Slow String Repeat (was: [Python-Dev] PyBuffer* vs. array.array())
Raymond Hettinger
python@rcn.com
Mon, 6 Jan 2003 02:49:50 -0500
----- Original Message -----
From: "Guido van Rossum" <guido@python.org>
To: "Christian Tismer" <tismer@tismer.com>
Cc: <python-dev@python.org>
Sent: Sunday, January 05, 2003 7:33 PM
Subject: Re: Slow String Repeat (was: [Python-Dev] PyBuffer* vs. array.array())
> > > >>> if 1:
> > > ... t = time.clock()
> > > ... for i in xrange(100):
> > > ... s = ' ' * 1000 * 1000
> > > ... print time.clock()-t
> > > ...
> > > 0.674784644417
> > > >>> if 1:
> > > ... t = time.clock()
> > > ... for i in xrange(100):
> > > ... s = ' ' * 1000000
> > > ... print time.clock()-t
> > > ...
> > > 6.28695295072
> > > >>>
> >
> > Analysis:
> > The central copying code in stringobject.c is the following
> > tight loop:
> >
> > for (i = 0; i < size; i += a->ob_size)
> > memcpy(op->ob_sval+i, a->ob_sval, (int) a->ob_size);
> >
> > For my example, this memcpy is started for every single
> > of the one million bytes.

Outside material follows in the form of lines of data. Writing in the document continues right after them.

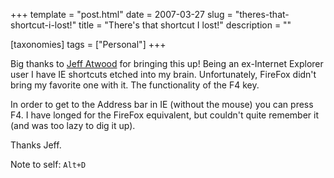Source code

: +++
template = "post.html"
date = 2007-03-27
slug = "theres-that-shortcut-i-lost!"
title = "There's that shortcut I lost!"
description = ""

[taxonomies]
tags = ["Personal"]
+++

Big thanks to [Jeff Atwood](http://www.codinghorror.com/blog/archives/000825.html) for bringing this up! Being an ex-Internet Explorer user I have IE shortcuts etched into my brain. Unfortunately, FireFox didn't bring my favorite one with it. The functionality of the F4 key. 

<!-- more -->

In order to get to the Address bar in IE (without the mouse) you can press F4. I have longed for the FireFox equivalent, but couldn't quite remember it (and was too lazy to dig it up).

Thanks Jeff.

Note to self: `Alt+D`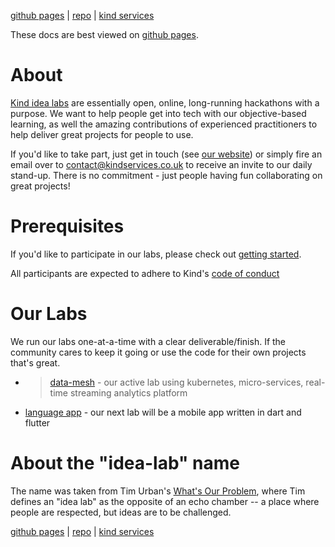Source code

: [github pages](https://kindservices.github.io/idea-labs/) | [repo](https://github.com/kindservices/idea-labs) | [kind services](https://www.kindservices.co.uk)

These docs are best viewed on [github pages](https://kindservices.github.io/idea-labs/).

# About
[Kind idea labs](https://www.kindservices.co.uk/idea-lab) are essentially open, online, long-running hackathons with a purpose. We want to help people get into tech with our objective-based learning, as well the amazing contributions of experienced practitioners to help deliver great projects for people to use. 

If you'd like to take part, just get in touch (see [our website](https://www.kindservices.co.uk/)) or simply fire an email over to [contact@kindservices.co.uk](contact@kindservices.co.uk) to receive an invite to our daily stand-up. There is no commitment - just people having fun collaborating on great projects!

# Prerequisites

If you'd like to participate in our labs, please check out [getting started](./getting-started.md).

All participants are expected to adhere to Kind's [code of conduct](https://www.kindservices.co.uk/code-of-conduct)

# Our Labs

We run our labs one-at-a-time with a clear deliverable/finish. If the community cares to keep it going or use the code for their own projects that's great. 

  * > [data-mesh](./data-mesh/about.md) - our active lab using kubernetes, micro-services, real-time streaming analytics platform
  * [language app](./language-app/about.md) - our next lab will be a mobile app written in dart and flutter


# About the "idea-lab" name

The name was taken from Tim Urban's [What's Our Problem](https://waitbutwhy.com/2023/02/wop-contents.html), where Tim defines an "idea lab" as the opposite of an echo chamber -- a place where people are respected, but ideas are to be challenged.


[github pages](https://kindservices.github.io/idea-labs/) | [repo](https://github.com/kindservices/idea-labs) | [kind services](https://www.kindservices.co.uk)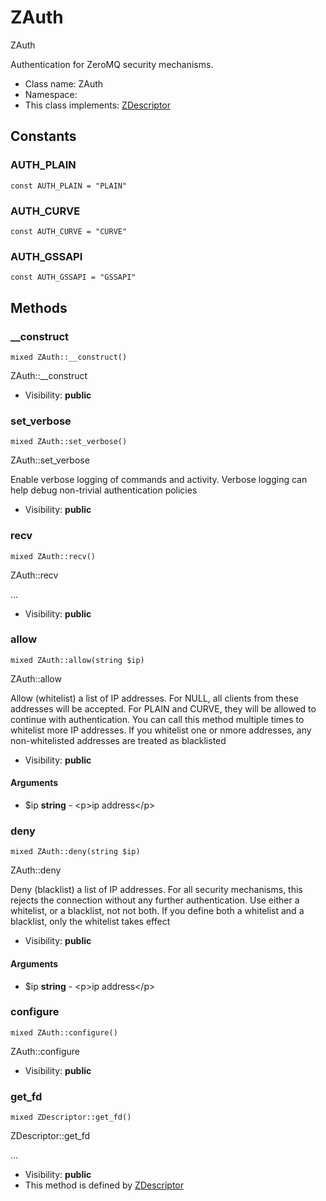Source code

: ZAuth
===============

ZAuth

Authentication for ZeroMQ security mechanisms.


* Class name: ZAuth
* Namespace: 
* This class implements: [ZDescriptor](ZDescriptor.md)


Constants
----------


### AUTH_PLAIN

    const AUTH_PLAIN = "PLAIN"





### AUTH_CURVE

    const AUTH_CURVE = "CURVE"





### AUTH_GSSAPI

    const AUTH_GSSAPI = "GSSAPI"







Methods
-------


### __construct

    mixed ZAuth::__construct()

ZAuth::__construct



* Visibility: **public**




### set_verbose

    mixed ZAuth::set_verbose()

ZAuth::set_verbose

Enable verbose logging of commands and activity. Verbose logging can help
debug non-trivial authentication policies

* Visibility: **public**




### recv

    mixed ZAuth::recv()

ZAuth::recv

...

* Visibility: **public**




### allow

    mixed ZAuth::allow(string $ip)

ZAuth::allow

Allow (whitelist) a list of IP addresses. For NULL, all clients from
these addresses will be accepted. For PLAIN and CURVE, they will be
allowed to continue with authentication. You can call this method
multiple times to whitelist more IP addresses. If you whitelist one
or nmore addresses, any non-whitelisted addresses are treated as
blacklisted

* Visibility: **public**


#### Arguments
* $ip **string** - &lt;p&gt;ip address&lt;/p&gt;



### deny

    mixed ZAuth::deny(string $ip)

ZAuth::deny

Deny (blacklist) a list of IP addresses. For all security mechanisms,
this rejects the connection without any further authentication. Use
either a whitelist, or a blacklist, not not both. If you define both
a whitelist and a blacklist, only the whitelist takes effect

* Visibility: **public**


#### Arguments
* $ip **string** - &lt;p&gt;ip address&lt;/p&gt;



### configure

    mixed ZAuth::configure()

ZAuth::configure



* Visibility: **public**




### get_fd

    mixed ZDescriptor::get_fd()

ZDescriptor::get_fd

...

* Visibility: **public**
* This method is defined by [ZDescriptor](ZDescriptor.md)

So the overhead of memcpy,
> > let is be a function call or a macro, will be executed
> > a million times.
> >
> > On the other hand, doing ' ' * 1000 * 1000 only
> > has to call memcpy 2000 times.
>
> Do I hear a challenge for Raymond H? :-)
>
> --Guido van Rossum (home page: http://www.python.org/~guido/)
This ought to do it:
i = 0;
if (size >= 1 ){ // copy in first one
memcpy(op->ob_sval, a->ob_sval, (int) a->ob_size);
i = (int) a->ob_size;
}
for ( ; i + i < size ; i <<= 1) // grow in doubles
memcpy(op->ob_sval+i, op->ob_sval, i);
if (i < size ) // fill remainder
memcpy(op->ob_sval+i, op->ob_sval, size-i);
Raymond Hettinger